In the Zarr pyramids breakout group, Thomas Maschler and Max Jones discussed the motivations for following the OGC TileMatrixSet 2.0 specification within the GeoZarr specification, which will be shared as a new issue to supersede GeoZarr Issue #30. They also discussed reading those TMS into rio-tiler using Xarray and started a refactor of ndpyramid to support the TMS specification.

Alternate backend for reading remote Zarr stores

Kyle Barron worked on a prototype for an alternate store for Zarr Python using new async Python bindings to Rust’s object-store project. You can see a prototype of object-store-based store implementation at zarr-python#1661.

GeoZarr Specification

Throughout the sprint, the GeoZarr focus group, led by Brianna Pagán, worked on examining the interoperability of GeoZarr and different existing tooling and store support. You can see the table here.

One of the biggest realizations was that ArcGIS has a lot of existing support for Zarr, which is really exciting news! For other tools, there is still work to be done, especially for GeoTIFF-like data being stored in Zarr, which translates to updates needed within the GeoZarr specification. For example, there are functionality issues tied to support or lack thereof for specific compression algorithms. The GeoZarr Steering Working Group is working on providing a list of supported compressions for commonly used tools. There is also work to be done on specifying the organizational structure of GeoZarr and understanding where requirements from CF diverge from the Zarr data model. For this, we are focusing efforts on involving folks with CF expertise to guide these conversations.

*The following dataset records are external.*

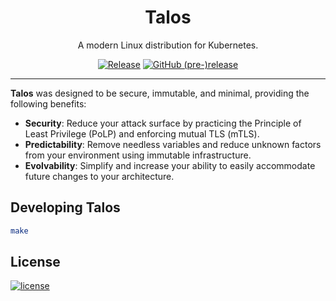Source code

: <p align="center">
  <h1 align="center">Talos</h1>
  <p align="center">A modern Linux distribution for Kubernetes.</p>
  <p align="center">
    <a href="https://github.com/autonomy/talos/releases/latest"><img alt="Release" src="https://img.shields.io/github/release/autonomy/talos.svg?style=flat-square"></a>
    <a href="https://github.com/autonomy/talos/releases/latest"><img alt="GitHub (pre-)release" src="https://img.shields.io/github/release/autonomy/talos/all.svg?style=flat-square"></a>
  </p>
</p>

---

**Talos** was designed to be secure, immutable, and minimal, providing the following benefits:

- **Security**: Reduce your attack surface by practicing the Principle of Least Privilege (PoLP) and enforcing mutual TLS (mTLS).
- **Predictability**: Remove needless variables and reduce unknown factors from your environment using immutable infrastructure.
- **Evolvability**: Simplify and increase your ability to easily accommodate future changes to your architecture.

## Developing Talos

```bash
make
```

## License

[![license](https://img.shields.io/github/license/autonomy/talos.svg?style=flat-square)](https://github.com/autonomy/talos/blob/master/LICENSE)
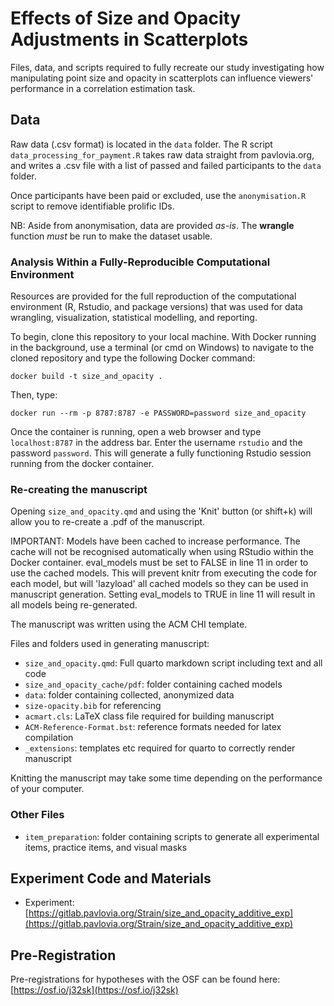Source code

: # Effects of Size and Opacity Adjustments in Scatterplots

Files, data, and scripts required to fully recreate our study investigating how manipulating point size and opacity in scatterplots can influence viewers' performance in a correlation estimation task.

## Data

Raw data (.csv format) is located in the `data` folder. The R script `data_processing_for_payment.R` takes raw data straight from pavlovia.org, and writes a .csv file with a list of passed and failed participants to the `data` folder.

Once participants have been paid or excluded, use the `anonymisation.R` script to remove identifiable prolific IDs.

NB: Aside from anonymisation, data are provided *as-is*. The **wrangle** function *must* be run to make the dataset usable.

### Analysis Within a Fully-Reproducible Computational Environment

Resources are provided for the full reproduction of the computational environment (R, Rstudio, and package versions) that was used for data wrangling, visualization, statistical modelling, and reporting.

To begin, clone this repository to your local machine. With Docker running in the background, use a terminal (or cmd on Windows) to navigate to the cloned repository and type the following Docker command:

```docker build -t size_and_opacity .```

Then, type:

```docker run --rm -p 8787:8787 -e PASSWORD=password size_and_opacity```

Once the container is running, open a web browser and type `localhost:8787` in the address bar. Enter the username `rstudio` and the password `password`. This will generate a fully functioning Rstudio session running from the docker container.

### Re-creating the manuscript

Opening `size_and_opacity.qmd` and using the 'Knit' button (or shift+k) will allow you to re-create a .pdf of the manuscript.

IMPORTANT: Models have been cached to increase performance. The cache will not be recognised automatically when using RStudio within the Docker container. eval_models must be set to FALSE in line 11 in order to use the cached models. This will prevent knitr from executing the code for each model, but will 'lazyload' all cached models so they can be used in manuscript generation. Setting eval_models to TRUE in line 11 will result in all models being re-generated.

The manuscript was written using the ACM CHI template.

Files and folders used in generating manuscript:

 - `size_and_opacity.qmd`: Full quarto markdown script including text and all code
 - `size_and_opacity_cache/pdf`: folder containing cached models
 - `data`: folder containing collected, anonymized data
 - `size-opacity.bib` for referencing
 - `acmart.cls`: LaTeX class file required for building manuscript
 - `ACM-Reference-Format.bst`: reference formats needed for latex compilation
 - `_extensions`: templates etc required for quarto to correctly render manuscript

Knitting the manuscript may take some time depending on the performance of your computer.

### Other Files

 - `item_preparation`: folder containing scripts to generate all experimental items, practice items, and visual masks

## Experiment Code and Materials

 - Experiment: [https://gitlab.pavlovia.org/Strain/size_and_opacity_additive_exp](https://gitlab.pavlovia.org/Strain/size_and_opacity_additive_exp)
 
## Pre-Registration

Pre-registrations for hypotheses with the OSF can be found here: [https://osf.io/j32sk](https://osf.io/j32sk)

If you are interested in helping out, please join the next bi-weekly GeoZarr meeting every other Wednesday at 11 EST. The next will be March 20th and you can find the invite on the Zarr calendar or join directly from this link. Check out the notes from past meetings at the hackmd.

HTTP Extension

A final priority of the Zarr Sprint was to get efforts rolling on how to better visualize Zarr on the web.

Kevin Booth is the lead on this effort. Currently, he has added some sidecar files with links to reference parent, child, and root relationships within a Zarr store that would allow a client to be able traverse a Zarr store without needing an object storage interface with list capabilities. To demonstrate how this could work, Xavier Nogueira created traverzarr which allows to navigate a Zarr store as if it were in a file system. A more detailed blog post with updates on this work to come in the next week.

This work continues to be worked on after the sprint. In collaboration with the Zarr community, the Cloud-Native Geospatial Foundation has started holding bi-weekly meetings to hack on this work. The next will be held at 12 EST on March 14th. If you would like to be involved in this, email to be added to the meeting invite, or find the meeting link at the Zarr calendar here.

It was great to get a group of people together to spend some dedicated time on Zarr, and plenty of work remains. Please help keep the momentum of these efforts going by responding to any GitHub Pull Requests, Issues, or Discussions that you have opinions on and joining any of the established Zarr meetings that are of interest to you.